What hasn't changed, however, is the central format, which still opens each week with a crime that Cale then pieces together, Columbo-style. This procedural ‘howdunnit’ traverses the oddest corners of everyday Americana, with new mysteries set everywhere from Minor League baseball to creepy funeral homes and even a local police award ceremony, each functioning as its own mini world with a unique style and tone. Season 2 introduces us to a ’70s-style horror one minute and Daisy, the “Judy Garland of alligators”, the next.

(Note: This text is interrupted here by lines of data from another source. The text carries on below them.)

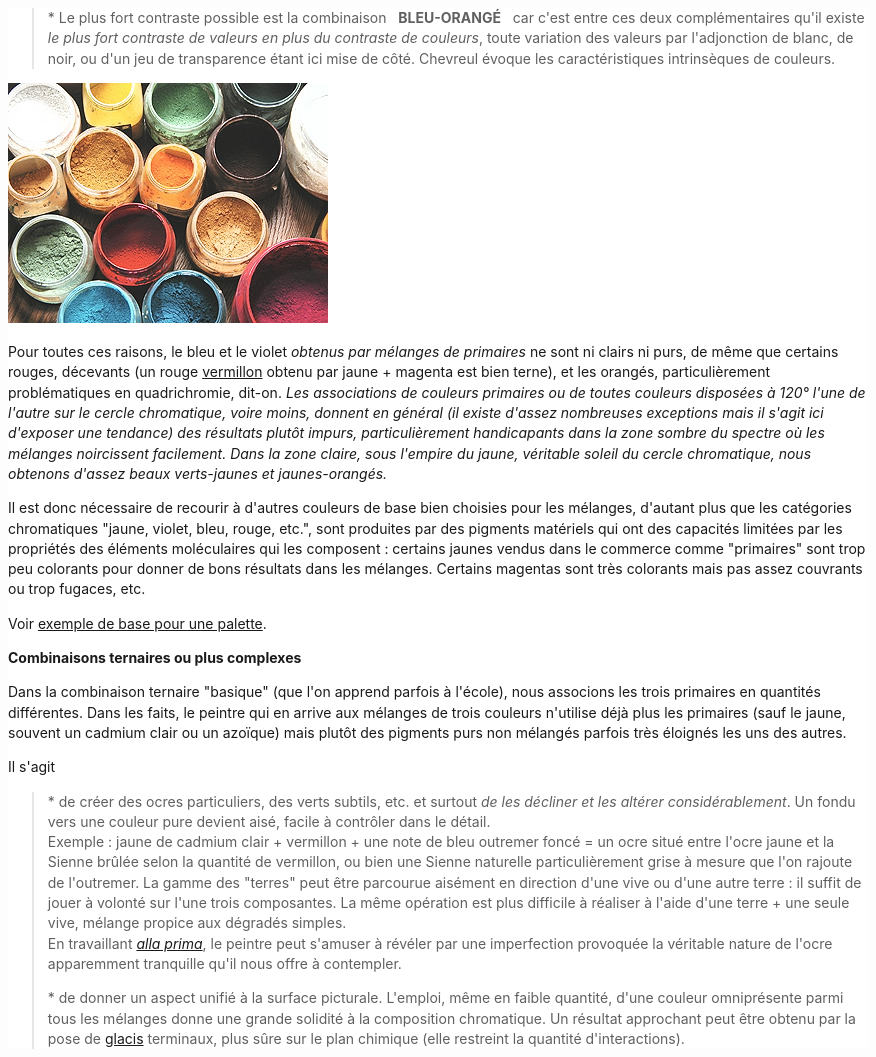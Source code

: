 > \* Le plus fort contraste possible est la combinaison   **BLEU-ORANGÉ**   car c'est entre ces deux complémentaires qu'il existe _le plus fort contraste de valeurs en plus du contraste de couleurs_, toute variation des valeurs par l'adjonction de blanc, de noir, ou d'un jeu de transparence étant ici mise de côté. Chevreul évoque les caractéristiques intrinsèques de couleurs.

![](images/pigmentsdivers.jpg)

Pour toutes ces raisons, le bleu et le violet _obtenus par mélanges de primaires_ ne sont ni clairs ni purs, de même que certains rouges, décevants (un rouge [vermillon](vermillons-2.html) obtenu par jaune + magenta est bien terne), et les orangés, particulièrement problématiques en quadrichromie, dit-on. _Les associations de couleurs primaires ou de toutes couleurs disposées à 120° l'une de l'autre sur le cercle chromatique, voire moins, donnent en général (il existe d'assez nombreuses exceptions mais il s'agit ici d'exposer une tendance) des résultats plutôt impurs, particulièrement handicapants dans la zone sombre du spectre où les mélanges noircissent facilement. Dans la zone claire, sous l'empire du jaune, véritable soleil du cercle chromatique, nous obtenons d'assez beaux verts-jaunes et jaunes-orangés._

Il est donc nécessaire de recourir à d'autres couleurs de base bien choisies pour les mélanges, d'autant plus que les catégories chromatiques "jaune, violet, bleu, rouge, etc.", sont produites par des pigments matériels qui ont des capacités limitées par les propriétés des éléments moléculaires qui les composent : certains jaunes vendus dans le commerce comme "primaires" sont trop peu colorants pour donner de bons résultats dans les mélanges. Certains magentas sont très colorants mais pas assez couvrants ou trop fugaces, etc.

Voir [exemple de base pour une palette](paletteexemplede.html).

**Combinaisons ternaires ou plus complexes**

Dans la combinaison ternaire "basique" (que l'on apprend parfois à l'école), nous associons les trois primaires en quantités différentes. Dans les faits, le peintre qui en arrive aux mélanges de trois couleurs n'utilise déjà plus les primaires (sauf le jaune, souvent un cadmium clair ou un azoïque) mais plutôt des pigments purs non mélangés parfois très éloignés les uns des autres.

Il s'agit

> \* de créer des ocres particuliers, des verts subtils, etc. et surtout _de_ _les décliner et les altérer considérablement_. Un fondu vers une couleur pure devient aisé, facile à contrôler dans le détail.  
> Exemple : jaune de cadmium clair + vermillon + une note de bleu outremer foncé = un ocre situé entre l'ocre jaune et la Sienne brûlée selon la quantité de vermillon, ou bien une Sienne naturelle particulièrement grise à mesure que l'on rajoute de l'outremer. La gamme des "terres" peut être parcourue aisément en direction d'une vive ou d'une autre terre : il suffit de jouer à volonté sur l'une trois composantes. La même opération est plus difficile à réaliser à l'aide d'une terre + une seule vive, mélange propice aux dégradés simples.  
> En travaillant _[alla prima](p.html#primaallaprima)_, le peintre peut s'amuser à révéler par une imperfection provoquée la véritable nature de l'ocre apparemment tranquille qu'il nous offre à contempler.
> 
> \* de donner un aspect unifié à la surface picturale. L'emploi, même en faible quantité, d'une couleur omniprésente parmi tous les mélanges donne une grande solidité à la composition chromatique. Un résultat approchant peut être obtenu par la pose de [glacis](glacis.html) terminaux, plus sûre sur le plan chimique (elle restreint la quantité d'interactions).
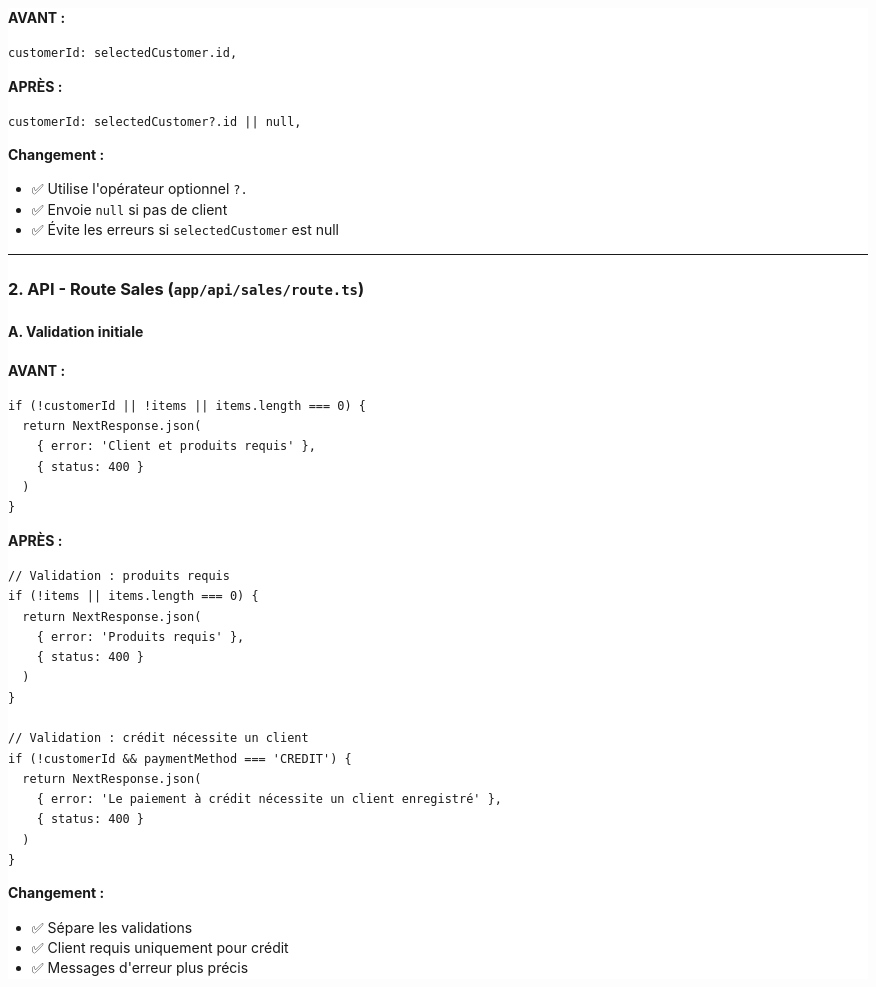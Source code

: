 **AVANT :**
```tsx
customerId: selectedCustomer.id,
```

**APRÈS :**
```tsx
customerId: selectedCustomer?.id || null,
```

**Changement :**
- ✅ Utilise l'opérateur optionnel `?.`
- ✅ Envoie `null` si pas de client
- ✅ Évite les erreurs si `selectedCustomer` est null

---

### **2. API - Route Sales** (`app/api/sales/route.ts`)

#### **A. Validation initiale**

**AVANT :**
```tsx
if (!customerId || !items || items.length === 0) {
  return NextResponse.json(
    { error: 'Client et produits requis' },
    { status: 400 }
  )
}
```

**APRÈS :**
```tsx
// Validation : produits requis
if (!items || items.length === 0) {
  return NextResponse.json(
    { error: 'Produits requis' },
    { status: 400 }
  )
}

// Validation : crédit nécessite un client
if (!customerId && paymentMethod === 'CREDIT') {
  return NextResponse.json(
    { error: 'Le paiement à crédit nécessite un client enregistré' },
    { status: 400 }
  )
}
```

**Changement :**
- ✅ Sépare les validations
- ✅ Client requis uniquement pour crédit
- ✅ Messages d'erreur plus précis
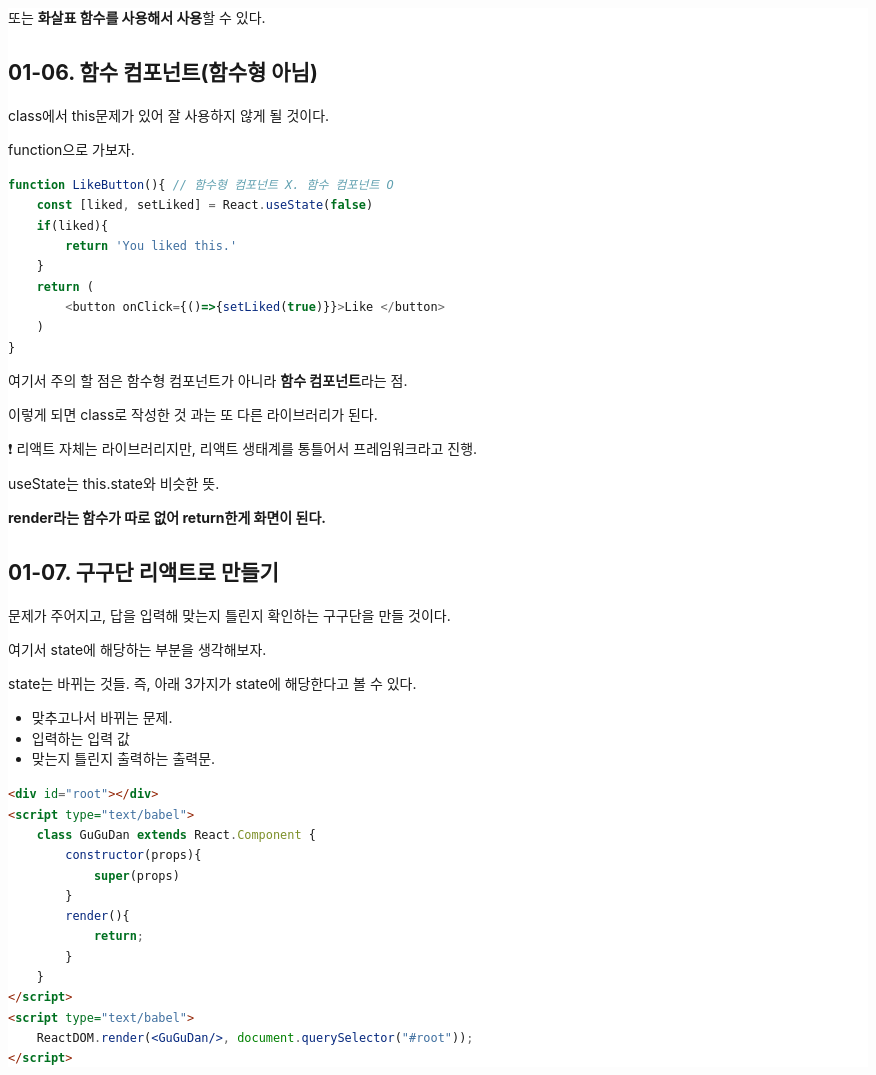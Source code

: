 또는 **화살표 함수를 사용해서 사용**할 수 있다.





## 01-06. 함수 컴포넌트(함수형 아님)

class에서 this문제가 있어 잘 사용하지 않게 될 것이다.

function으로 가보자.

```javascript
function LikeButton(){ // 함수형 컴포넌트 X. 함수 컴포넌트 O
    const [liked, setLiked] = React.useState(false)
    if(liked){
        return 'You liked this.'
    }
    return (
    	<button onClick={()=>{setLiked(true)}}>Like </button>
    )
}
```

여기서 주의 할 점은 함수형 컴포넌트가 아니라 **함수 컴포넌트**라는 점.

이렇게 되면 class로 작성한 것 과는 또 다른 라이브러리가 된다.

❗ 리액트 자체는 라이브러리지만, 리액트 생태계를 통틀어서 프레임워크라고 진행.

useState는 this.state와 비슷한 뜻.

**render라는 함수가 따로 없어 return한게 화면이 된다.**



## 01-07. 구구단 리액트로 만들기

문제가 주어지고, 답을 입력해 맞는지 틀린지 확인하는 구구단을 만들 것이다.

여기서 state에 해당하는 부분을 생각해보자.

state는 바뀌는 것들. 즉, 아래 3가지가 state에 해당한다고 볼 수 있다.

* 맞추고나서 바뀌는 문제.
* 입력하는 입력 값
* 맞는지 틀린지 출력하는 출력문.

```html
<div id="root"></div>
<script type="text/babel">
	class GuGuDan extends React.Component {
        constructor(props){
            super(props)
        }
        render(){
            return;
        }
    }
</script>
<script type="text/babel">
	ReactDOM.render(<GuGuDan/>, document.querySelector("#root"));
</script>
```
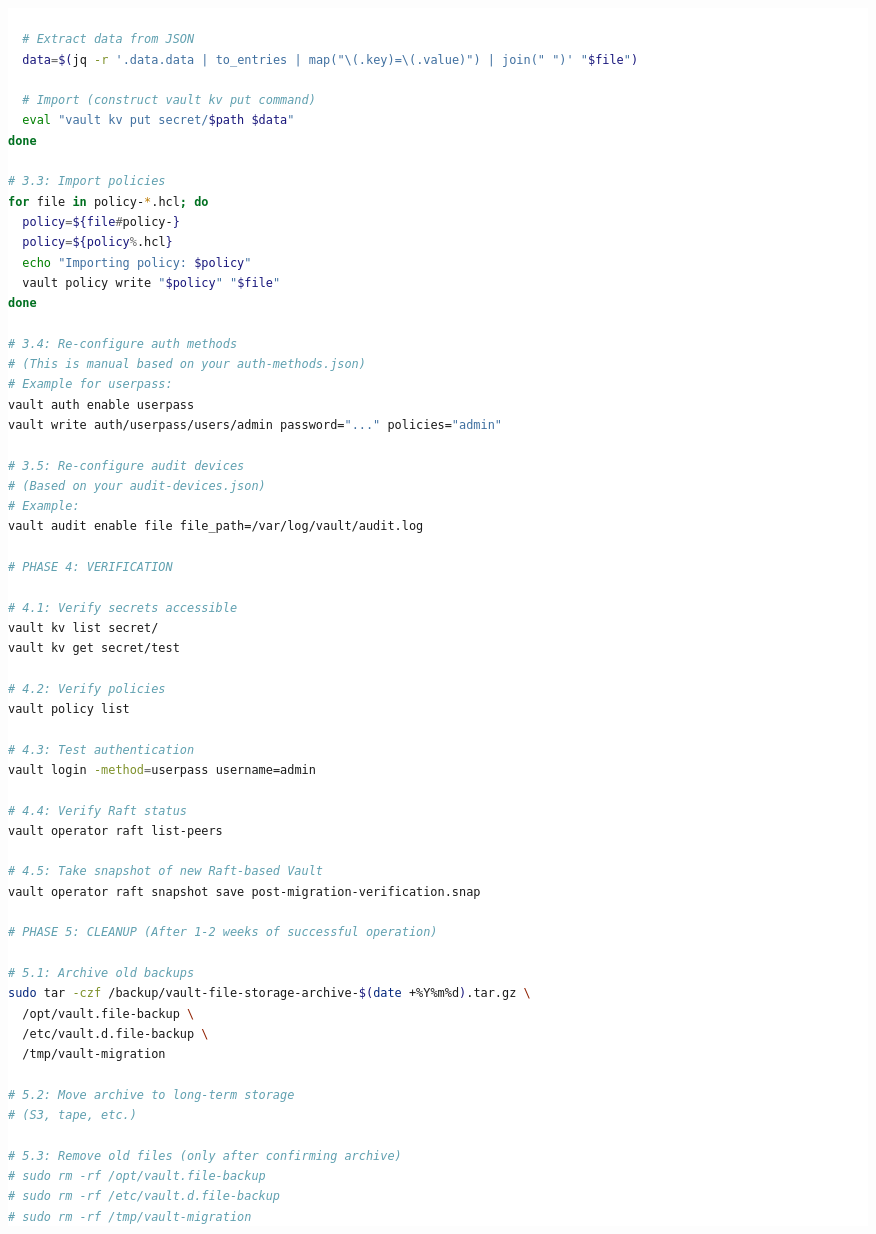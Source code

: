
 ```bash
  
  # Extract data from JSON
  data=$(jq -r '.data.data | to_entries | map("\(.key)=\(.value)") | join(" ")' "$file")
  
  # Import (construct vault kv put command)
  eval "vault kv put secret/$path $data"
done

# 3.3: Import policies
for file in policy-*.hcl; do
  policy=${file#policy-}
  policy=${policy%.hcl}
  echo "Importing policy: $policy"
  vault policy write "$policy" "$file"
done

# 3.4: Re-configure auth methods
# (This is manual based on your auth-methods.json)
# Example for userpass:
vault auth enable userpass
vault write auth/userpass/users/admin password="..." policies="admin"

# 3.5: Re-configure audit devices
# (Based on your audit-devices.json)
# Example:
vault audit enable file file_path=/var/log/vault/audit.log

# PHASE 4: VERIFICATION

# 4.1: Verify secrets accessible
vault kv list secret/
vault kv get secret/test

# 4.2: Verify policies
vault policy list

# 4.3: Test authentication
vault login -method=userpass username=admin

# 4.4: Verify Raft status
vault operator raft list-peers

# 4.5: Take snapshot of new Raft-based Vault
vault operator raft snapshot save post-migration-verification.snap

# PHASE 5: CLEANUP (After 1-2 weeks of successful operation)

# 5.1: Archive old backups
sudo tar -czf /backup/vault-file-storage-archive-$(date +%Y%m%d).tar.gz \
  /opt/vault.file-backup \
  /etc/vault.d.file-backup \
  /tmp/vault-migration

# 5.2: Move archive to long-term storage
# (S3, tape, etc.)

# 5.3: Remove old files (only after confirming archive)
# sudo rm -rf /opt/vault.file-backup
# sudo rm -rf /etc/vault.d.file-backup
# sudo rm -rf /tmp/vault-migration
```
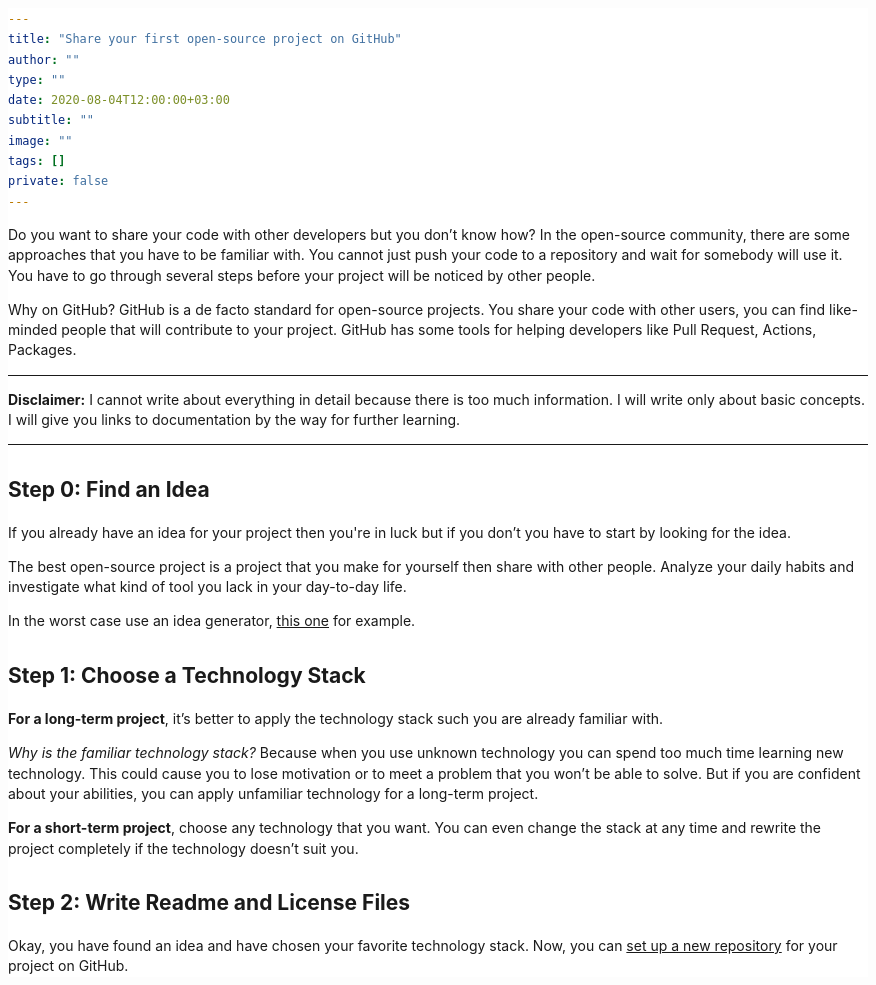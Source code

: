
 ```yaml
---
title: "Share your first open-source project on GitHub"
author: ""
type: ""
date: 2020-08-04T12:00:00+03:00
subtitle: ""
image: ""
tags: []
private: false
---
```

Do you want to share your code with other developers but you don’t know how? In the open-source community, there are some approaches that you have to be familiar with. You cannot just push your code to a repository and wait for somebody will use it. You have to go through several steps before your project will be noticed by other people.



Why on GitHub? GitHub is a de facto standard for open-source projects. You share your code with other users, you can find like-minded people that will contribute to your project. GitHub has some tools for helping developers like Pull Request, Actions, Packages.

---

**Disclaimer:** I cannot write about everything in detail because there is too much information. I will write only about basic concepts. I will give you links to documentation by the way for further learning.

---

## Step 0: Find an Idea
If you already have an idea for your project then you're in luck but if you don’t you have to start by looking for the idea.

The best open-source project is a project that you make for yourself then share with other people. Analyze your daily habits and investigate what kind of tool you lack in your day-to-day life.

In the worst case use an idea generator, [this one](https://ideasai.net/) for example.

## Step 1: Choose a Technology Stack
**For a long-term project**, it’s better to apply the technology stack such you are already familiar with.

_Why is the familiar technology stack?_ Because when you use unknown technology you can spend too much time learning new technology. This could cause you to lose motivation or to meet a problem that you won’t be able to solve. But if you are confident about your abilities, you can apply unfamiliar technology for a long-term project.

**For a short-term project**, choose any technology that you want. You can even change the stack at any time and rewrite the project completely if the technology doesn’t suit you.

## Step 2: Write Readme and License Files
Okay, you have found an idea and have chosen your favorite technology stack. Now, you can [set up a new repository](https://docs.github.com/en/github/getting-started-with-github/create-a-repo) for your project on GitHub.
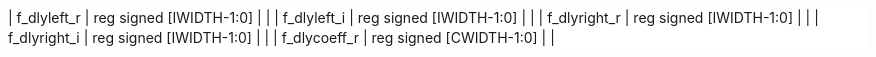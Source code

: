 | f_dlyleft_r       | reg	signed	[IWIDTH-1:0]            |                                                                                                                                                                                                                                                                                                                                                                                                                                                                                                                                                                                                                                                                                                                                                                                                                                                                                                                                                                                                                                                                                                                                  |
| f_dlyleft_i       | reg	signed	[IWIDTH-1:0]            |                                                                                                                                                                                                                                                                                                                                                                                                                                                                                                                                                                                                                                                                                                                                                                                                                                                                                                                                                                                                                                                                                                                                  |
| f_dlyright_r      | reg	signed	[IWIDTH-1:0]            |                                                                                                                                                                                                                                                                                                                                                                                                                                                                                                                                                                                                                                                                                                                                                                                                                                                                                                                                                                                                                                                                                                                                  |
| f_dlyright_i      | reg	signed	[IWIDTH-1:0]            |                                                                                                                                                                                                                                                                                                                                                                                                                                                                                                                                                                                                                                                                                                                                                                                                                                                                                                                                                                                                                                                                                                                                  |
| f_dlycoeff_r      | reg	signed	[CWIDTH-1:0]            |                                                                                                                                                                                                                                                                                                                                                                                                                                                                                                                                                                                                                                                                                                                                                                                                                                                                                                                                                                                                                                                                                                                                  |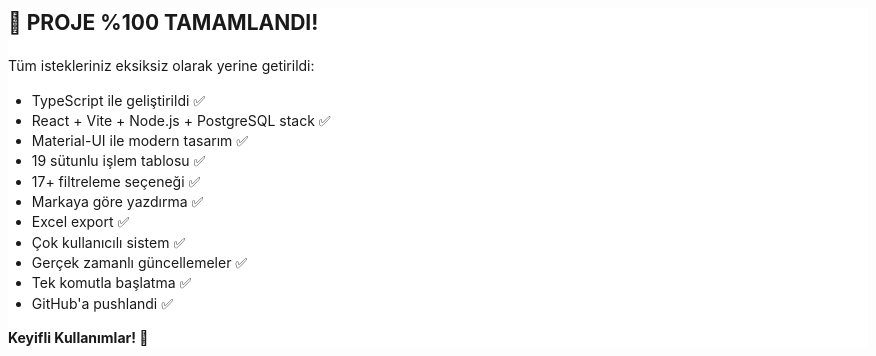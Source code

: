 ## 🎯 PROJE %100 TAMAMLANDI!

Tüm istekleriniz eksiksiz olarak yerine getirildi:
- TypeScript ile geliştirildi ✅
- React + Vite + Node.js + PostgreSQL stack ✅
- Material-UI ile modern tasarım ✅
- 19 sütunlu işlem tablosu ✅
- 17+ filtreleme seçeneği ✅
- Markaya göre yazdırma ✅
- Excel export ✅
- Çok kullanıcılı sistem ✅
- Gerçek zamanlı güncellemeler ✅
- Tek komutla başlatma ✅
- GitHub'a pushlandi ✅

**Keyifli Kullanımlar! 🚀**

Lyonne and Johnson clearly take inspiration from all kinds of ’70s American cinema, in fact, drawing on the visual style of greats like Robert Altman and Peter Bogdanovich, while Lyonne has gone on record to share that her performance is inspired in part by Elliott Gould in Altman’s The Long Goodbye. But Cale is ultimately a deadpan masterpiece that only Lyonne could have come up with: a curious, empathic and extremely laid-back creation who continues to ground each outlandish case with a likeable throughline.

The team behind Season 2 aren't so laid-back, refusing to rest on their laurels despite some much-deserved Emmy success last time round. A baseball-themed episode pitches entirely left-field with its visuals, for example, while a twist in Episode 3 redefines Cale's entire journey. The case-of-the-week format remains in place, mostly unchanged, but the serialised story that holds it together becomes more introspective and even existential, proving that the team's ambition isn't just limited to casting TV's most enviable guest list.

If the impressive highs of Season 2 are anything to go by, Poker Face could easily go on for ten more seasons and just get better each time. (No lies detected.)